Wednesday, October 13, 2010

Public Education -- Alive & Evolving

Rumors about the death and malingering of public education are largely exaggerated. Great things going on in many public schools.* I'm fortunate to be able to visit classrooms around Colorado, and observe teachers and administrators working and learning from each other. What I see is an amazing amount of professionalism, creativity and innovation. (Admittedly, there's mediocrity and bureaucratic fumbling at certain levels too, but that's for another post.)

For all the hand-wringing about education, the U.S. education system overall is doing better than ever — graduating more students, sending more to college, and ramping up the sheer volume of content learned in pre-K through grade 12. To be sure, we can do better, especially with marginalized or disadvantaged students. The industrial model we have been using to organize education is outdated. The shift to a newer, more individualized delivery system is a massive undertaking. District and school change is a slow and poorly understood process, but it is happening. C21L is cataloguing some of that change through the Promising Practices video work.

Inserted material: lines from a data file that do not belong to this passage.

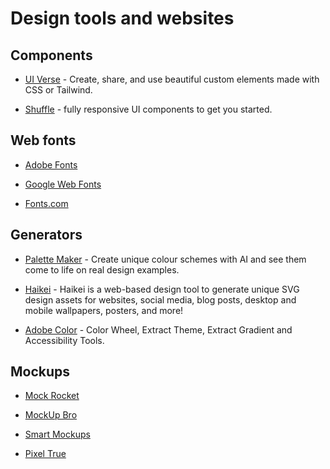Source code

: # Design tools and websites

## Components
* [UI Verse](https://uiverse.io/) - Create, share, and use beautiful custom elements made with CSS or Tailwind.

* [Shuffle](shuffle.dev) - fully responsive UI components to get you started. 

## Web fonts

* [Adobe Fonts](https://fonts.adobe.com/?ref=tk.com)

* [Google Web Fonts](https://www.google.com/fonts/)

* [Fonts.com](http://www.fonts.com/)


## Generators
* [Palette Maker](https://palettemaker.com/) - Create unique colour schemes with AI and see them come to life on real design examples.

* [Haikei](https://app.haikei.app/) - Haikei is a web-based design tool to generate unique SVG design assets for websites, social media, blog posts, desktop and mobile wallpapers, posters, and more! 

* [Adobe Color](https://color.adobe.com/create/color-wheel) - Color Wheel, Extract Theme, Extract Gradient and Accessibility Tools.

## Mockups
* [Mock Rocket](https://mockrocket.io/)
  
* [MockUp Bro](https://mockupbro.com/)

* [Smart Mockups](https://smartmockups.com/mockups)

* [Pixel True](https://www.pixeltrue.com/mockup-generator)
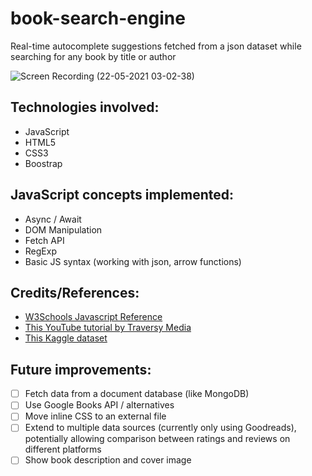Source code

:# book-search-engine
Real-time autocomplete suggestions fetched from a json dataset while searching for any book by title or author

![Screen Recording (22-05-2021 03-02-38)](https://user-images.githubusercontent.com/32708739/119200369-6bc1c600-baaa-11eb-9adf-f4aa6edbf82c.gif)


## Technologies involved:
* JavaScript
* HTML5
* CSS3
* Boostrap


## JavaScript concepts implemented:
* Async / Await
* DOM Manipulation
* Fetch API
* RegExp
* Basic JS syntax (working with json, arrow functions)

## Credits/References:
* [W3Schools Javascript Reference](https://www.w3schools.com/js/default.asp)
* [This YouTube tutorial by Traversy Media](https://www.youtube.com/watch?v=1iysNUrI3lw)
* [This Kaggle dataset](https://www.kaggle.com/austinreese/goodreads-books)

## Future improvements:
- [ ] Fetch data from a document database (like MongoDB)
- [ ] Use Google Books API / alternatives
- [ ] Move inline CSS to an external file
- [ ] Extend to multiple data sources (currently only using Goodreads), potentially allowing comparison between ratings and reviews on different platforms
- [ ] Show book description and cover image
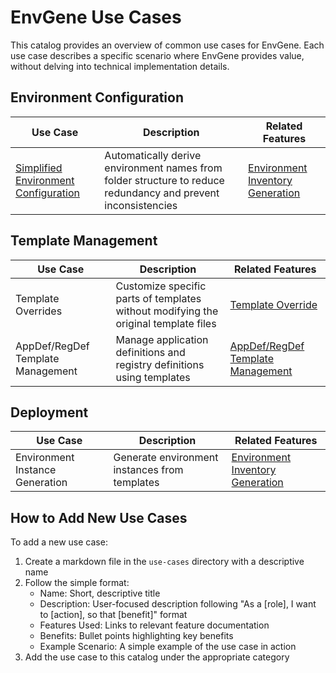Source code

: # EnvGene Use Cases

This catalog provides an overview of common use cases for EnvGene. Each use case describes a specific scenario where EnvGene provides value, without delving into technical implementation details.

## Environment Configuration

| Use Case | Description | Related Features |
|----------|-------------|-----------------|
| [Simplified Environment Configuration](auto-environment-name.md) | Automatically derive environment names from folder structure to reduce redundancy and prevent inconsistencies | [Environment Inventory Generation](/docs/features/env-inventory-generation.md#automatic-environment-name-derivation) |

## Template Management

| Use Case | Description | Related Features |
|----------|-------------|-----------------|
| Template Overrides | Customize specific parts of templates without modifying the original template files | [Template Override](/docs/features/features/template-override.md) |
| AppDef/RegDef Template Management | Manage application definitions and registry definitions using templates | [AppDef/RegDef Template Management](/docs/features/app-reg-defs.md) |

## Deployment

| Use Case | Description | Related Features |
|----------|-------------|-----------------|
| Environment Instance Generation | Generate environment instances from templates | [Environment Inventory Generation](/docs/features//env-inventory-generation.md) |

## How to Add New Use Cases

To add a new use case:

1. Create a markdown file in the `use-cases` directory with a descriptive name
2. Follow the simple format:
   - Name: Short, descriptive title
   - Description: User-focused description following "As a [role], I want to [action], so that [benefit]" format
   - Features Used: Links to relevant feature documentation
   - Benefits: Bullet points highlighting key benefits
   - Example Scenario: A simple example of the use case in action
3. Add the use case to this catalog under the appropriate category
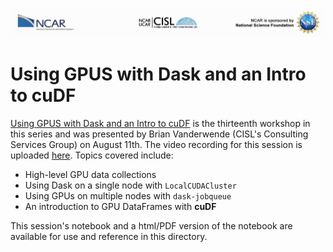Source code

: ![NCAR UCAR Logo](../NCAR_CISL_NSF_banner.jpeg)
# Using GPUS with Dask and an Intro to cuDF

[Using GPUS with Dask and an Intro to cuDF](14_DaskGPU.ipynb) is the thirteenth workshop in this series and was presented by Brian Vanderwende (CISL's Consulting Services Group) on August 11th. The video recording for this session is uploaded [here](https://youtu.be/p5j16Nj5yQE). Topics covered include:

* High-level GPU data collections
* Using Dask on a single node with `LocalCUDACluster`
* Using GPUs on multiple nodes with `dask-jobqueue`
* An introduction to GPU DataFrames with **cuDF**

This session's notebook and a html/PDF version of the notebook are available for use and reference in this directory.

Recent media coverage about home schooling prompted a reporter recently to ask me if "people are fed up with public education." Some people are indeed, but I am very optimistic about the future of public education, and most Americans feel the same way. In a national survey by Education Next, 43 percent of adults surveyed give the schools in their own community an A or a B, 38 percent assign a C, and 18 percent give a D or F. The ratings are somewhat less favorable among African Americans and Latinos, for good reason — schools are less successful with those students. Even so, most people tend to think the schools their kids attend are good to great. It's those 'other' schools that are doing a poor job.

The media are quick to sound the alarm that schools are doing miserably. In large part, it comes from the politician's playbook -- loudly lament the poor quality of one of government's most important investments and promise to do something about it. For all its flaws, education is the single most important lifeline to pull people out of poverty, and it's our greatest economic engine.

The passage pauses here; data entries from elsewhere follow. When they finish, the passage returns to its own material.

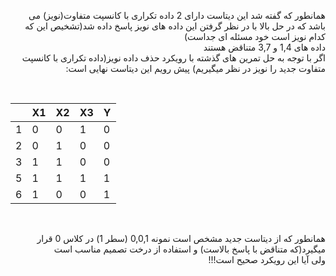 
<div dir="rtl">



همانطور که گفته شد این دیتاست دارای 2 داده تکراری با کانسپت متفاوت(نویز) می باشد که در حل بالا با در نظر گرفتن این داده های نویز پاسخ داده شد(تشخیص این که کدام نویز است خود مسئله ای جداست)
<br/>
داده های 1,4 و 3,7 متناقض هستند
<br/>
اگر با توجه به حل تمرین های گذشته با رویکرد حذف داده نویز(داده تکراری با کانسپت متفاوت جدید را نویز در نظر میگیریم) پیش رویم این دیتاست نهایی است:

<br/>
<div dir="ltr">

|       |     X1   |     X2    |     X3    |     Y     |
|-------|----------|-----------|-----------|-----------|
|   1   |     0    |     0     |     1     |     0     |
|   2   |     0    |     1     |     0     |     0     |
|   3   |     1    |     1     |     0     |     0     |
|   5   |     1    |     1     |     1     |     1     |
|   6   |     1    |     0     |     0     |     1     |
</div>
<br/>

همانطور که از دیتاست جدید مشخص است نمونه 0,0,1 (سطر 1) در کلاس 0 قرار میگیرد(که متناقض با پاسخ بالاست)
و استفاده از درخت تصمیم مناسب است
<br/>
ولی آیا این رویکرد صحیح است!!!

</div>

I'm definitely in favor of transforming education organizations toward being more responsive to the needs of individual learners (see Digital Game Changers). I'd be thrilled to see a greater focus on helping students acquire relevant skills for 21st century life, and less emphasis on content coverage. And I'm confident we are moving in the right direction, v-e-r-y slowly.

* For more on this, look at the post by Nancy Flanagan in "The Answer Sheet" blog of the Washington Post.